• **Work order**
Look below and pull out each line with the word "paths".

[Collected data]
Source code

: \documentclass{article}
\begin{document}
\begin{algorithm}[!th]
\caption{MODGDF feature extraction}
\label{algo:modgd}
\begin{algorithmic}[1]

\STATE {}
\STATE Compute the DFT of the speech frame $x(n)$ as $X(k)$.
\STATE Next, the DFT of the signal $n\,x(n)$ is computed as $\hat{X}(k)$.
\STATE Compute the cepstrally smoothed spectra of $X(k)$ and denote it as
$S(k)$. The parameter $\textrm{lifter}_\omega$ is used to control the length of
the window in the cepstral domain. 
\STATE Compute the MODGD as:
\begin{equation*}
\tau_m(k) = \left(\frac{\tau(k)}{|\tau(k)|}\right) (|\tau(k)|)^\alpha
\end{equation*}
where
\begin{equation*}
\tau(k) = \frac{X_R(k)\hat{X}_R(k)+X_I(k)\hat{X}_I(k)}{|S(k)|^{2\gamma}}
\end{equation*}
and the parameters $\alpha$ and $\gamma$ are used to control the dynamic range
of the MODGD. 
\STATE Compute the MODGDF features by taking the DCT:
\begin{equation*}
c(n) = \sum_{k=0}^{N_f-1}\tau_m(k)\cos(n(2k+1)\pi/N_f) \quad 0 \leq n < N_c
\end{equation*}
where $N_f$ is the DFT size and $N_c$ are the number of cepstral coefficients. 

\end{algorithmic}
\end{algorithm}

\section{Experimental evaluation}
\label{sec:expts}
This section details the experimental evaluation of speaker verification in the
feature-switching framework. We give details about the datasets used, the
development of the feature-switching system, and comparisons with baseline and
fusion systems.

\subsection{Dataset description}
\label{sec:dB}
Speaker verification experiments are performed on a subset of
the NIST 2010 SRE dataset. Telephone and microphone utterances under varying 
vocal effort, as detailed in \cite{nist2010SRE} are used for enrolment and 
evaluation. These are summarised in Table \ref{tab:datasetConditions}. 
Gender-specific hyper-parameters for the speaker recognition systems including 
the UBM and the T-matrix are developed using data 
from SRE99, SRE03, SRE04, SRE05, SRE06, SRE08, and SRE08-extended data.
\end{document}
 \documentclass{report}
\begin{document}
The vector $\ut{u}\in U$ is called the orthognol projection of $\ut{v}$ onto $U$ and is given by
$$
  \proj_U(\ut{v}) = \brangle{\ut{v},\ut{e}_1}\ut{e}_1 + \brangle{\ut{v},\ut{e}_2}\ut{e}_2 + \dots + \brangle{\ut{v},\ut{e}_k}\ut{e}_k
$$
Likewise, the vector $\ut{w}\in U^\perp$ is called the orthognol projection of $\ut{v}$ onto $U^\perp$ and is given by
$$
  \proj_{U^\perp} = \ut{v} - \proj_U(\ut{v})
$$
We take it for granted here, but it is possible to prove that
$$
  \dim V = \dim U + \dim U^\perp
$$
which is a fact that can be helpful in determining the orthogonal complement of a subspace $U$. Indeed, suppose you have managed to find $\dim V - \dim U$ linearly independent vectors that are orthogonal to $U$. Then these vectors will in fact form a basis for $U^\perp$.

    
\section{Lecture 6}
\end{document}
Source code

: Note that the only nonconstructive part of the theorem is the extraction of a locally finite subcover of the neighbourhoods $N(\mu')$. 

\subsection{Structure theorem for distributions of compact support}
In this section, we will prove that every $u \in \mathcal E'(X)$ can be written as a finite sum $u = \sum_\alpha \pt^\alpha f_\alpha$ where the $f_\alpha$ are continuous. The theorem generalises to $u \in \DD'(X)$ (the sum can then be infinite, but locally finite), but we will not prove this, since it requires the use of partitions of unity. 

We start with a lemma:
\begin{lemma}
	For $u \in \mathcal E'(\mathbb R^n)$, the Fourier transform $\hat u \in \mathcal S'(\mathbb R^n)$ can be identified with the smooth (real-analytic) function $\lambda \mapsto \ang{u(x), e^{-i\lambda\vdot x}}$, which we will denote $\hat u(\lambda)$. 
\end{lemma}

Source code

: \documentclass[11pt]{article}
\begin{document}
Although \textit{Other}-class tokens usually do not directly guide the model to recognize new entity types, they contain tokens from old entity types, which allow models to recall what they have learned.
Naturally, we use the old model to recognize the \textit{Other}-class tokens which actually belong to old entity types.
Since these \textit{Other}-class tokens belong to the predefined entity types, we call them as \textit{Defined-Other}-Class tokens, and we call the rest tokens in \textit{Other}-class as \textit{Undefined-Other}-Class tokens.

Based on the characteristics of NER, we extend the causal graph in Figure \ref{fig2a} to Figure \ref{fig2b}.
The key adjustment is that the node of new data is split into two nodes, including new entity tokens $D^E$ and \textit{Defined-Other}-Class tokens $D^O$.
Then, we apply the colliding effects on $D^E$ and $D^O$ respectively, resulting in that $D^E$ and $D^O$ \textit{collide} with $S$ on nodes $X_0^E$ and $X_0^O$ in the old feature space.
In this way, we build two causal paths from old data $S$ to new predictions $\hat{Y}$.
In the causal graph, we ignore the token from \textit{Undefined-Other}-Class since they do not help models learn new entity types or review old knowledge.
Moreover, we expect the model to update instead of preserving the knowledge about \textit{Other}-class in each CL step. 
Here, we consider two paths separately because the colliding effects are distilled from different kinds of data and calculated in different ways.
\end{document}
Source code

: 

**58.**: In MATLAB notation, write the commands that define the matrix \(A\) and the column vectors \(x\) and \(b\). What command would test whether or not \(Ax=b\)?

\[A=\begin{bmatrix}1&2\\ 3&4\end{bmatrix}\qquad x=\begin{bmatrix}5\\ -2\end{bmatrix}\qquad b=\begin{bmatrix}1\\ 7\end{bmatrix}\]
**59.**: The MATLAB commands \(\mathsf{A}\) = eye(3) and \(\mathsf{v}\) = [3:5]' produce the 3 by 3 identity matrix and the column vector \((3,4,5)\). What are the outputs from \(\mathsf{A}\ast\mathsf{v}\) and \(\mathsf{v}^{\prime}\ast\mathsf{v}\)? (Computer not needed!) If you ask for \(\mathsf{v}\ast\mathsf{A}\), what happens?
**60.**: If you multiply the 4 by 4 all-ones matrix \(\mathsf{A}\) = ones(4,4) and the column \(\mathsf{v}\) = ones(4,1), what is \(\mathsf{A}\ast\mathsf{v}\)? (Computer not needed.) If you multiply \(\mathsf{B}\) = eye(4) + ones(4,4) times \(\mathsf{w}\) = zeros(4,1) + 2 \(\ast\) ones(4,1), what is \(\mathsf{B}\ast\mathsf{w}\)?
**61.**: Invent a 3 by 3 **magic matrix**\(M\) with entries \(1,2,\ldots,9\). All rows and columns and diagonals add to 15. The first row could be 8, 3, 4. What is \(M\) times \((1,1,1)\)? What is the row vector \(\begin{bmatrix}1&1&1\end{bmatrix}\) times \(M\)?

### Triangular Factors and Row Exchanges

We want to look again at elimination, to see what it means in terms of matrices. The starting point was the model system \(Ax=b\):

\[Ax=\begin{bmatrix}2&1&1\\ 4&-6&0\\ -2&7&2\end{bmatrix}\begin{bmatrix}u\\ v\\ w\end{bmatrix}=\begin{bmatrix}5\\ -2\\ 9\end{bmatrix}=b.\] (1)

• **Exercise answer**
In this way, we build two causal paths from old data $S$ to new predictions $\hat{Y}$.
Here, we consider two paths separately because the colliding effects are distilled from different kinds of data and calculated in different ways.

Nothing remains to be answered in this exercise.